* _Exercise prompt_
Output all entries verbatim, dropping pictures.

** Extracted records follows **

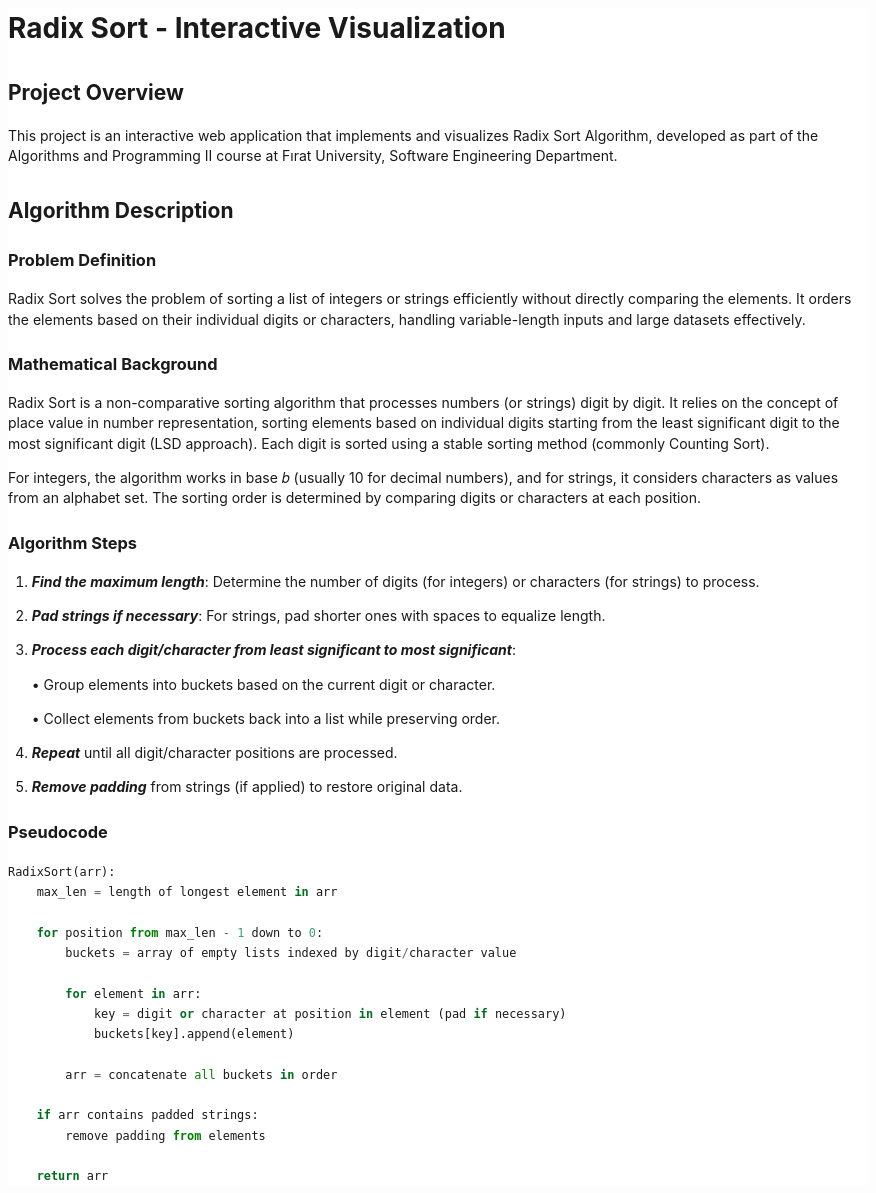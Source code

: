# Radix Sort - Interactive Visualization

## Project Overview

This project is an interactive web application that implements and visualizes Radix Sort Algorithm, developed as part of the Algorithms and Programming II course at Fırat University, Software Engineering Department.

## Algorithm Description


### Problem Definition

Radix Sort solves the problem of sorting a list of integers or strings efficiently without directly comparing the elements. It orders the elements based on their individual digits or characters, handling variable-length inputs and large datasets effectively.

### Mathematical Background

Radix Sort is a non-comparative sorting algorithm that processes numbers (or strings) digit by digit. It relies on the concept of place value in number representation, sorting elements based on individual digits starting from the least significant digit to the most significant digit (LSD approach). Each digit is sorted using a stable sorting method (commonly Counting Sort).

For integers, the algorithm works in base 𝑏 (usually 10 for decimal numbers), and for strings, it considers characters as values from an alphabet set. The sorting order is determined by comparing digits or characters at each position.

### Algorithm Steps

1. ***Find the maximum length***: Determine the number of digits (for integers) or characters (for strings) to process.
2. ***Pad strings if necessary***: For strings, pad shorter ones with spaces to equalize length.
3. ***Process each digit/character from least significant to most significant***:

   • Group elements into buckets based on the current digit or character.

   • Collect elements from buckets back into a list while preserving order.
   
5. ***Repeat*** until all digit/character positions are processed.
   
7. ***Remove padding*** from strings (if applied) to restore original data.

### Pseudocode

```python
RadixSort(arr):
    max_len = length of longest element in arr

    for position from max_len - 1 down to 0:
        buckets = array of empty lists indexed by digit/character value

        for element in arr:
            key = digit or character at position in element (pad if necessary)
            buckets[key].append(element)

        arr = concatenate all buckets in order

    if arr contains padded strings:
        remove padding from elements

    return arr

```
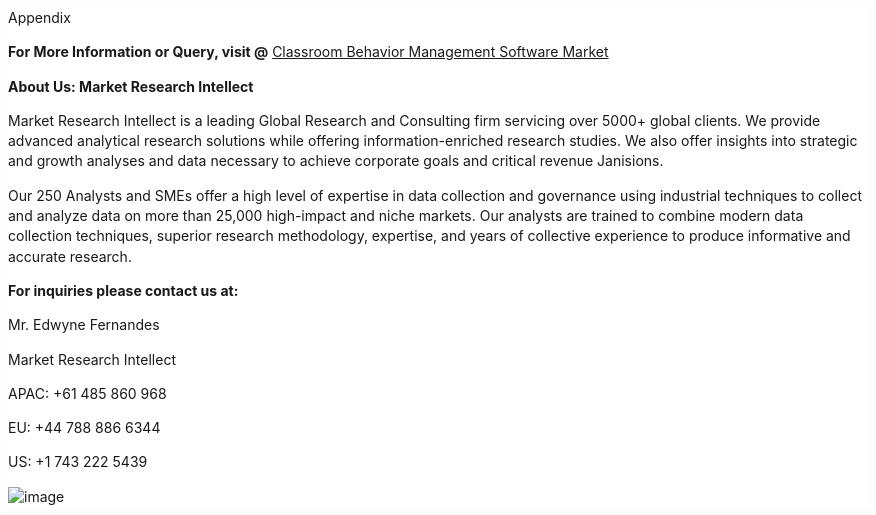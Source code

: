 Appendix</span></em></p><p><span class="font-[700]"><strong>For More Information or Query, visit&nbsp;@</strong>&nbsp;</span><span class="font-[700]"><a href="https://www.marketresearchintellect.com/product/global-classroom-behavior-management-software-market-size-and-forecast/?utm_source=Linkedin&utm_medium=863" target="_blank" data-tracking-control-name="article-ssr-frontend-pulse_little-text-block" data-tracking-will-navigate="" data-test-link="">Classroom Behavior Management Software Market</a></span></p><p><strong><span class="font-[700]">About Us: Market Research Intellect</span></strong></p><p><span class="">Market Research Intellect is a leading Global Research and Consulting firm servicing over 5000+ global clients. We provide advanced analytical research solutions while offering information-enriched research studies.&nbsp;</span>We also offer insights into strategic and growth analyses and data necessary to achieve corporate goals and critical revenue Janisions.</p><p><span class="">Our 250 Analysts and SMEs offer a high level of expertise in data collection and governance using industrial techniques to collect and analyze data on more than 25,000 high-impact and niche markets. Our analysts are trained to combine modern data collection techniques, superior research methodology, expertise, and years of collective experience to produce informative and accurate research.</span></p><p><strong>For inquiries please contact us at:</strong></p><p>Mr. Edwyne Fernandes</p><p>Market Research Intellect</p><p>APAC: +61 485 860 968</p><p>EU: +44 788 886 6344</p><p>US: +1 743 222 5439</p>
![image](https://github.com/user-attachments/assets/d06e4f68-7f5a-4f77-92f4-1f511848133b)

** End of Extracted records **

* _Written reply_
Source code

:# Radix Sort - Interactive Visualization

## Project Overview

This project is an interactive web application that implements and visualizes Radix Sort Algorithm, developed as part of the Algorithms and Programming II course at Fırat University, Software Engineering Department.

## Algorithm Description


### Problem Definition

Radix Sort solves the problem of sorting a list of integers or strings efficiently without directly comparing the elements. It orders the elements based on their individual digits or characters, handling variable-length inputs and large datasets effectively.

### Mathematical Background

Radix Sort is a non-comparative sorting algorithm that processes numbers (or strings) digit by digit. It relies on the concept of place value in number representation, sorting elements based on individual digits starting from the least significant digit to the most significant digit (LSD approach). Each digit is sorted using a stable sorting method (commonly Counting Sort).

For integers, the algorithm works in base 𝑏 (usually 10 for decimal numbers), and for strings, it considers characters as values from an alphabet set. The sorting order is determined by comparing digits or characters at each position.

### Algorithm Steps

1. ***Find the maximum length***: Determine the number of digits (for integers) or characters (for strings) to process.
2. ***Pad strings if necessary***: For strings, pad shorter ones with spaces to equalize length.
3. ***Process each digit/character from least significant to most significant***:

   • Group elements into buckets based on the current digit or character.

   • Collect elements from buckets back into a list while preserving order.
   
5. ***Repeat*** until all digit/character positions are processed.
   
7. ***Remove padding*** from strings (if applied) to restore original data.

### Pseudocode

```python
RadixSort(arr):
    max_len = length of longest element in arr

    for position from max_len - 1 down to 0:
        buckets = array of empty lists indexed by digit/character value

        for element in arr:
            key = digit or character at position in element (pad if necessary)
            buckets[key].append(element)

        arr = concatenate all buckets in order

    if arr contains padded strings:
        remove padding from elements

    return arr

```
Source code

: Appendix</span></em></p><p><span class="font-[700]"><strong>For More Information or Query, visit&nbsp;@</strong>&nbsp;</span><span class="font-[700]"><a href="https://www.marketresearchintellect.com/product/global-classroom-behavior-management-software-market-size-and-forecast/?utm_source=Linkedin&utm_medium=863" target="_blank" data-tracking-control-name="article-ssr-frontend-pulse_little-text-block" data-tracking-will-navigate="" data-test-link="">Classroom Behavior Management Software Market</a></span></p><p><strong><span class="font-[700]">About Us: Market Research Intellect</span></strong></p><p><span class="">Market Research Intellect is a leading Global Research and Consulting firm servicing over 5000+ global clients. We provide advanced analytical research solutions while offering information-enriched research studies.&nbsp;</span>We also offer insights into strategic and growth analyses and data necessary to achieve corporate goals and critical revenue Janisions.</p><p><span class="">Our 250 Analysts and SMEs offer a high level of expertise in data collection and governance using industrial techniques to collect and analyze data on more than 25,000 high-impact and niche markets. Our analysts are trained to combine modern data collection techniques, superior research methodology, expertise, and years of collective experience to produce informative and accurate research.</span></p><p><strong>For inquiries please contact us at:</strong></p><p>Mr. Edwyne Fernandes</p><p>Market Research Intellect</p><p>APAC: +61 485 860 968</p><p>EU: +44 788 886 6344</p><p>US: +1 743 222 5439</p>
![image](https://github.com/user-attachments/assets/d06e4f68-7f5a-4f77-92f4-1f511848133b)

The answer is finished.